By the time that we reach the 10th makka in next week’s parasha, the death of the firstborn Egyptian males, Pharaoh gives in and lets B’nai Israel leave. The lesson of the plagues is clear and God’s true might is visible to Pharaoh, as the final plague affected him more personally than any other plague.

Perhaps in that moment, Pharaoh recognized God’s true power. 

We have a phrase in our liturgical tradition, Yirat Shamayim, literally, the fear of heaven. Yira comes from the Hebrew root, Yud-Resh-Alef, that can mean both awe and fear.

We can speculate that Pharaoh may have finally felt that fearful emotion of Yirat Shamayim in the moment of that final plague.

We recall this Yira emotion liturgically every month on the Shabbat preceding Rosh Chodesh, Shabbat Mevarkhim, where we announce the new month beginning that next week. This is one of those weeks, when on Shabbat morning during our Torah service, we will announce the new month of Shevat which will begin this coming Monday.

Within this blessing, we recite this phrase twice within Birkat haChodesh, the blessing of the new month: “May it be Your will, Adonai our God and God of our ancestors, grant that this coming month bring us goodness and blessing, and bestow on us a long life, a life that is peaceful, a life … conscious of heaven’s demands and wary of sin…a life of love of Torah, conscious of heaven’s demands….”

The poetic translation of Yirat Shamayim in our Siddur Lev Shalem, ‘conscious of heaven’s demands,’ reminds us of the divine awe we should experience, not only with the passing of each month, but on a daily basis.
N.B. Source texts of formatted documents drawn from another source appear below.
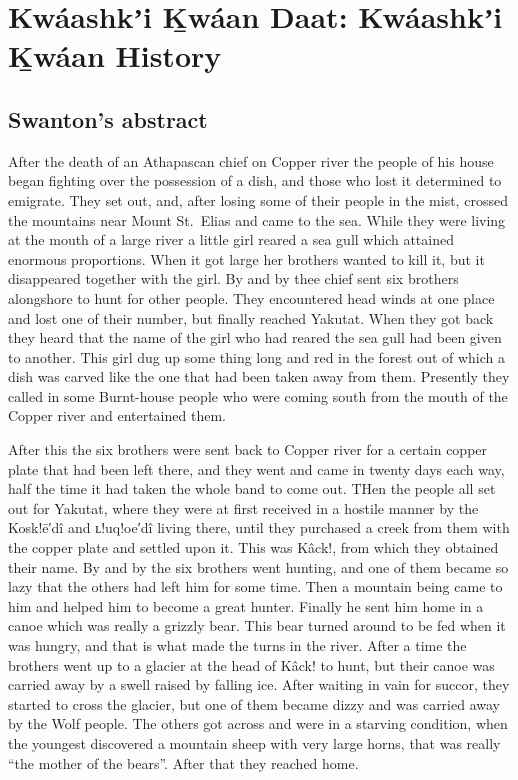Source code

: 
\resetexcnt
\chapter{Kwáashkʼi Ḵwáan Daat: Kwáashkʼi Ḵwáan History}\label{ch:105-kwaashkikhwaan-history}

\section{Swanton’s abstract}\label{sec:105-swanton-abstract}

After the death of an Athapascan chief on Copper river the people of his house began fighting over the possession of a dish, and those who lost it determined to emigrate.
They set out, and, after losing some of their people in the mist, crossed the mountains near Mount St.\ Elias and came to the sea.
While they were living at the mouth of a large river a little girl reared a sea gull which attained enormous proportions.
When it got large her brothers wanted to kill it, but it disappeared together with the girl.
By and by thee chief sent six brothers alongshore to hunt for other people.
They encountered head winds at one place and lost one of their number, but finally reached Yakutat.
When they got back they heard that the name of the girl who had reared the sea gull had been given to another.
This girl dug up some thing long and red in the forest out of which a dish was carved like the one that had been taken away from them.
Presently they called in some Burnt-house people who were coming south from the mouth of the Copper river and entertained them.

After this the six brothers were sent back to Copper river for a certain copper plate that had been left there, and they went and came in twenty days each way, half the time it had taken the whole band to come out.
THen the people all set out for Yakutat, where they were at first received in a hostile manner by the Kosk!ē′dî and ʟ!uq!oe′dî living there, until they purchased a creek from them with the copper plate and settled upon it.
This was Kâck!, from which they obtained their name.
By and by the six brothers went hunting, and one of them became so lazy that the others had left him for some time.
Then a mountain being came to him and helped him to become a great hunter.
Finally he sent him home in a canoe which was really a grizzly bear.
This bear turned around to be fed when it was hungry, and that is what made the turns in the river.
After a time the brothers went up to a glacier at the head of Kâck! to hunt, but their canoe was carried away by a swell raised by falling ice.
After waiting in vain for succor, they started to cross the glacier, but one of them became dizzy and was carried away by the Wolf people.
The others got across and were in a starving condition, when the youngest discovered a mountain sheep with very large horns, that was really “the mother of the bears”.
After that they reached home.

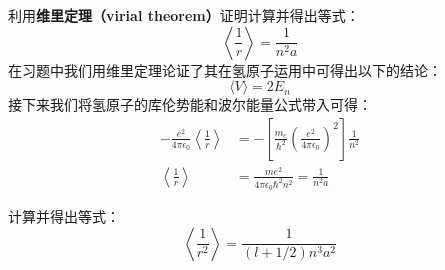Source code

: \begin{exercise}{}\label{HfineS_exe1}
利用\textbf{维里定理（virial theorem）}证明计算并得出等式：
\begin{equation}
\left\langle\frac{1}{r}\right\rangle = \frac{1}{n^2a}
\end{equation}
在习题中我们用维里定理论证了其在氢原子运用中可得出以下的结论：
\begin{equation}
\langle V\rangle =2E_n
\end{equation}
接下来我们将氢原子的库伦势能和波尔能量公式带入可得：
\begin{align}
-\frac{e^2}{4\pi\epsilon_0}\left\langle \frac{1}{r}\right\rangle&=-\left[\frac {m_e}{\hbar^{2}} \left(\frac {e^ {2}}{4\pi \epsilon_0}\right)^ {2}\right]  \frac {1}{n^ {2}}\\
\left\langle \frac{1}{r}\right\rangle&=\frac{me^2}{4\pi\epsilon_0\hbar^2n^2}=\frac{1}{n^2a}
\end{align}


\end{exercise}
\begin{exercise}{}\label{HfineS_exe2}
计算并得出等式：
\begin{equation}
\left\langle \frac{1}{r^2}\right\rangle = \frac{1}{(l+1/2)n^3a^2}
\end{equation}
\end{exercise}

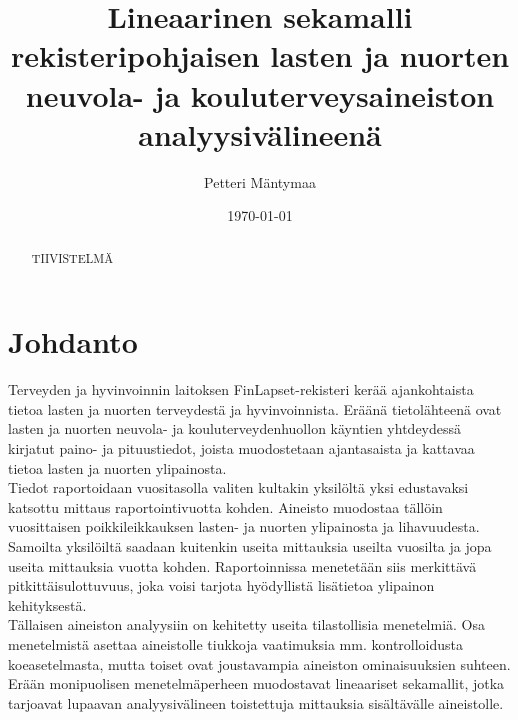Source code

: \documentclass[finnish]{docopts}
\begin{document}
\singlespacing

\title{Lineaarinen sekamalli rekisteripohjaisen lasten ja nuorten neuvola- ja kouluterveysaineiston analyysivälineenä}
\author{Petteri Mäntymaa}
\date{\today}

\maketitle




\begin{abstract}

TIIVISTELMÄ

\end{abstract}

\mytableofcontents

\section{Johdanto}
\label{sec:johdanto}

Terveyden ja hyvinvoinnin laitoksen FinLapset-rekisteri \cite{finlapsetrekisteri} kerää ajankohtaista tietoa lasten ja nuorten terveydestä ja hyvinvoinnista. Eräänä tietolähteenä ovat lasten ja nuorten neuvola- ja kouluterveydenhuollon käyntien yhtdeydessä kirjatut paino- ja pituustiedot, joista muodostetaan ajantasaista ja kattavaa tietoa lasten ja nuorten ylipainosta.\\

Tiedot raportoidaan vuositasolla valiten kultakin yksilöltä yksi edustavaksi katsottu mittaus raportointivuotta kohden. Aineisto muodostaa tällöin vuosittaisen poikkileikkauksen lasten- ja nuorten ylipainosta ja lihavuudesta. Samoilta yksilöiltä saadaan kuitenkin useita mittauksia useilta vuosilta ja jopa useita mittauksia vuotta kohden. Raportoinnissa menetetään siis merkittävä pitkittäisulottuvuus, joka voisi tarjota hyödyllistä lisätietoa ylipainon kehityksestä.\\

Tällaisen aineiston analyysiin on kehitetty useita tilastollisia menetelmiä. Osa menetelmistä asettaa aineistolle tiukkoja vaatimuksia mm. kontrolloidusta koeasetelmasta, mutta toiset ovat joustavampia aineiston ominaisuuksien suhteen. Erään monipuolisen menetelmäperheen muodostavat lineaariset sekamallit, jotka tarjoavat lupaavan analyysivälineen toistettuja mittauksia sisältävälle aineistolle.\\
\end{document}
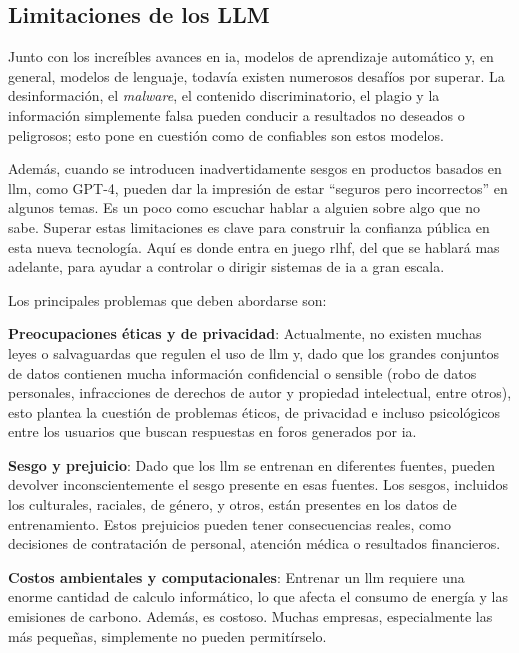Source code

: \subsection{Limitaciones de los LLM}

Junto con los increíbles avances en \acrlong{ia}, modelos de aprendizaje automático y, en general, modelos de lenguaje, todavía existen numerosos desafíos por superar. La desinformación, el \textit{malware}, el contenido discriminatorio, el plagio y la información simplemente falsa pueden conducir a resultados no deseados o peligrosos; esto pone en cuestión como de confiables son estos modelos.

Además, cuando se introducen inadvertidamente sesgos en productos basados en \acrshort{llm}, como GPT-4, pueden dar la impresión de estar ``seguros pero incorrectos'' en algunos temas. Es un poco como escuchar hablar a alguien sobre algo que no sabe. Superar estas limitaciones es clave para construir la confianza pública en esta nueva tecnología. Aquí es donde entra en juego \acrshort{rlhf}, del que se hablará mas adelante, para ayudar a controlar o dirigir sistemas de \acrlong{ia} a gran escala.

Los principales problemas que deben abordarse son:

\begin{description}  

\item \textbf{Preocupaciones éticas y de privacidad}: Actualmente, no existen muchas leyes o salvaguardas que regulen el uso de \acrshort{llm} y, dado que los grandes conjuntos de datos contienen mucha información confidencial o sensible (robo de datos personales, infracciones de derechos de autor y propiedad intelectual, entre otros), esto plantea la cuestión de problemas éticos, de privacidad e incluso psicológicos entre los usuarios que buscan respuestas en foros generados por \acrlong{ia}.

\item \textbf{Sesgo y prejuicio}: Dado que los \acrshort{llm} se entrenan en diferentes fuentes, pueden devolver inconscientemente el sesgo presente en esas fuentes. Los sesgos, incluidos los culturales, raciales, de género, y otros, están presentes en los datos de entrenamiento. Estos prejuicios pueden tener consecuencias reales, como decisiones de contratación de personal, atención médica o resultados financieros.

\item \textbf{Costos ambientales y computacionales}: Entrenar un \acrlong{llm} requiere una enorme cantidad de calculo informático, lo que afecta el consumo de energía y las emisiones de carbono. Además, es costoso. Muchas empresas, especialmente las más pequeñas, simplemente no pueden permitírselo.
\end{description}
In our siddur’s commentary on this monthly blessing, we understand that Yirat Shamayim “implies a consciousness of God’s presence in one’s life, so that one does that which is right in the eyes of God.”

While the plagues begin with Pharaoh’s stubbornness to let the Israelites go in this week’s parasha, they conclude next week with Pharaoh’s Yirat Shamayim, fear of God with the final of the ten plagues.

May we each strive to strike the right balance between the dual emotions of both awe and fear of God, Yirat Shamayim, reminding us to recognize God’s might and presence in our lives, inspiring us to find blessing within our lives each day of every month.